There are many types of medicines that can be prescribed to help manage type 2 diabetes. Each medicine works in a different way to control blood glucose levels and each will have their own benefits and side effects.

Metformin, sulfonylureas and insulin are medicines commonly prescribed for diabetes and have been used for many years.

Over the past decades, a number of other glucose-lowering medicines have also become available. These include medicines known as acarbose, gliptins, glitazones, GLP-1 analogues and SGLT2 inhibitors. Read on to learn more about these medicines, or use our Medicine Finder to find out more about the medicines you have been prescribed.

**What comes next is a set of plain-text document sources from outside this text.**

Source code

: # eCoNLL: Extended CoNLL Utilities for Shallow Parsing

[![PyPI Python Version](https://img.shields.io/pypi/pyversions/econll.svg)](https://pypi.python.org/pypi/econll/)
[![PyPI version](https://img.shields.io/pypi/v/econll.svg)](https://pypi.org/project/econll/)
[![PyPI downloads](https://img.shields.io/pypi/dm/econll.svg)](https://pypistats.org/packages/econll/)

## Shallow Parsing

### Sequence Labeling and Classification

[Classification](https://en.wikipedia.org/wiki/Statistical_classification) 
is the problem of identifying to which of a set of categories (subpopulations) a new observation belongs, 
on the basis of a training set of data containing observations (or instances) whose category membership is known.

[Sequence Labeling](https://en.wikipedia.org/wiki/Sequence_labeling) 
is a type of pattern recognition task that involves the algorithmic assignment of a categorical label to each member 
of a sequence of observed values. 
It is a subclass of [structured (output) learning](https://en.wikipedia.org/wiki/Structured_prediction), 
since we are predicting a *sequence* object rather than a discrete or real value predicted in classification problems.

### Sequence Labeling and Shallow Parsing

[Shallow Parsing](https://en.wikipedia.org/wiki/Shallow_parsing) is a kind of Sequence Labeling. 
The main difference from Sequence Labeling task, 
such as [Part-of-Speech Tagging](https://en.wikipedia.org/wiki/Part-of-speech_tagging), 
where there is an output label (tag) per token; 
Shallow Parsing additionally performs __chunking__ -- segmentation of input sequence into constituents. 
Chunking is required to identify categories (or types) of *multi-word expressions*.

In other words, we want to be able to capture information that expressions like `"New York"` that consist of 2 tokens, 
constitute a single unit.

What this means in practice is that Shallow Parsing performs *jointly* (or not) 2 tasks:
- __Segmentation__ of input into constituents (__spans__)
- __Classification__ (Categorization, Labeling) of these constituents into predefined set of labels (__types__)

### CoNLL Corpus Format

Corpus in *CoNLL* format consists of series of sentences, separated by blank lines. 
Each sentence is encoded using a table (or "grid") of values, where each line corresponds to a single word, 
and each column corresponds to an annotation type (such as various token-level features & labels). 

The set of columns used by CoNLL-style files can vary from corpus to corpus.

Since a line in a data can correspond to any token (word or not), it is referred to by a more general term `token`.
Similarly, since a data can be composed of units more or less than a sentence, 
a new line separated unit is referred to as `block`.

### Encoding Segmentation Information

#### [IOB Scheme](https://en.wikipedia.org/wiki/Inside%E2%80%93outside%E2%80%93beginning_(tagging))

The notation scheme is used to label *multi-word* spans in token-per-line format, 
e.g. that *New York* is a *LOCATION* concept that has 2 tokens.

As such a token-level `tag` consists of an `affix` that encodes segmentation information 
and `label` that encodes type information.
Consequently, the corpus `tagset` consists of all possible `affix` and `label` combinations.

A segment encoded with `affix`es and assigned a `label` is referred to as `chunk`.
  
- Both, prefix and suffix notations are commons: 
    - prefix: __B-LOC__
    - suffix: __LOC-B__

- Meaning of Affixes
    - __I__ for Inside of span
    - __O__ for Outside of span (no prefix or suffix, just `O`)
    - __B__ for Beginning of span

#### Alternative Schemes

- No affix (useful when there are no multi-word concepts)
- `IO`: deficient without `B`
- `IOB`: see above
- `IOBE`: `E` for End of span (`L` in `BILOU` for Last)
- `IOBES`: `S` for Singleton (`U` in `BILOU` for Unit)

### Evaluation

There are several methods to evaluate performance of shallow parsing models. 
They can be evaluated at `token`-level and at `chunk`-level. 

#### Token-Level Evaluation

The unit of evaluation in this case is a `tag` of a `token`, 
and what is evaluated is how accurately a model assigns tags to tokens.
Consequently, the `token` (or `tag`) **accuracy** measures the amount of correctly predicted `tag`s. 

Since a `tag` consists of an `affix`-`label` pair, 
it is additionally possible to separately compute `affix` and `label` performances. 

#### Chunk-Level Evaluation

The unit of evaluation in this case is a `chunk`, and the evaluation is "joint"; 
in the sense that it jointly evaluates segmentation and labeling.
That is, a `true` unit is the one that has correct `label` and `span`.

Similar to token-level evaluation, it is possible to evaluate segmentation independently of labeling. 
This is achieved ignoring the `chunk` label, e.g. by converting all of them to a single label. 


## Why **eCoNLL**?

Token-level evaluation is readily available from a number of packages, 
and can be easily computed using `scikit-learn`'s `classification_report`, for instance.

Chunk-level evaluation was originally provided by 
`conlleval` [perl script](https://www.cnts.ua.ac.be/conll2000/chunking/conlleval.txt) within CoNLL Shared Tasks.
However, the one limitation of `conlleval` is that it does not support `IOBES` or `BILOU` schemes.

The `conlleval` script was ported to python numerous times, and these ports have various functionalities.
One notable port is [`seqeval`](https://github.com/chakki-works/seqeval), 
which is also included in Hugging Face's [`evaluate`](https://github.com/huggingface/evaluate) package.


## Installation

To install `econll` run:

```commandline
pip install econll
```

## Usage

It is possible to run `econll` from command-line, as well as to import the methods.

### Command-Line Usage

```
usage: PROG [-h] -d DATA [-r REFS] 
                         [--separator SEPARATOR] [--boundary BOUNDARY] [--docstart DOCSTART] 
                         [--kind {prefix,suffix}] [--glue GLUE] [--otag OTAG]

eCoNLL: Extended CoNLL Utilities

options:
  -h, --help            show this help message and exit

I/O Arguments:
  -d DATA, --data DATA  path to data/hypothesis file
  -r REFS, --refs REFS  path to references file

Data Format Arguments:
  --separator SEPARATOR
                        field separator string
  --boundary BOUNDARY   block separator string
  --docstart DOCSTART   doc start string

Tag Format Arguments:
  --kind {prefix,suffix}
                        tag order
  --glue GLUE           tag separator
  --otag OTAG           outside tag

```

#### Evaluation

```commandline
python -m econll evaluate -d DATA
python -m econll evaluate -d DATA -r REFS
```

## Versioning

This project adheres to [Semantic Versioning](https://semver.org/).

Managing your diabetes medicines 

Taking your medicine exactly as prescribed should improve your blood glucose control and give you more energy, better sleep and fewer days off work. It can also help prevent, delay or minimise your risk of developing complications of type 2 diabetes.

If you are taking several medicines, you may find a Home Medicines Review by a pharmacist useful in managing your medicines.

A medicines list can help you keep track of all the medicines you are taking, including prescription, over-the-counter, herbal and natural medicines. To get the best out of a medicines list make sure that you:

  • keep it up to date by removing any medicines you are no longer using and adding new medicines as you start using them,
  • take it with you each time you visit your doctor, pharmacist or health professional, or if you go into hospital,
  • keep it with you at all times in case of emergency.

If you experience unpleasant side effects, do not stop taking your medicine. Talk to your health professional, as they may be able to alter the dose, timing, formulation or medicine, to minimise adverse effects.

Phone for medicines information

Call Medicines Line on 1300 MEDICINE (1300 633 424) to get information about your prescription, over-the-counter and complementary medicines (herbal, 'natural', vitamins and mineral supplements) from a pharmacist. Your call will be answered by healthdirect Australia.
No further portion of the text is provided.